Every entry, from first to last, is to be retyped without any alteration.

- - - -

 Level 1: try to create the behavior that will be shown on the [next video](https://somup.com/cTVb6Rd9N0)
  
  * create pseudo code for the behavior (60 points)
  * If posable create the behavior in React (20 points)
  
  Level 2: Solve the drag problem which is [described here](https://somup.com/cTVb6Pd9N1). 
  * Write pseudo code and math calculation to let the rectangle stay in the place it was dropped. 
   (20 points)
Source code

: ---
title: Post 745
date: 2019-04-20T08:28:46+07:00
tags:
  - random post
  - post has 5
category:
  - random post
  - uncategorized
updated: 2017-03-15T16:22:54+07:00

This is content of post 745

- - - -

WRITTEN RESPONSE:
 Level 1: try to create the behavior that will be shown on the [next video](https://somup.com/cTVb6Rd9N0)
  
  * create pseudo code for the behavior (60 points)
  * If posable create the behavior in React (20 points)
  
  Level 2: Solve the drag problem which is [described here](https://somup.com/cTVb6Pd9N1). 
  * Write pseudo code and math calculation to let the rectangle stay in the place it was dropped. 
   (20 points)
Source code

: ---
title: Post 745
date: 2019-04-20T08:28:46+07:00
tags:
  - random post
  - post has 5
category:
  - random post
  - uncategorized
updated: 2017-03-15T16:22:54+07:00

This is content of post 745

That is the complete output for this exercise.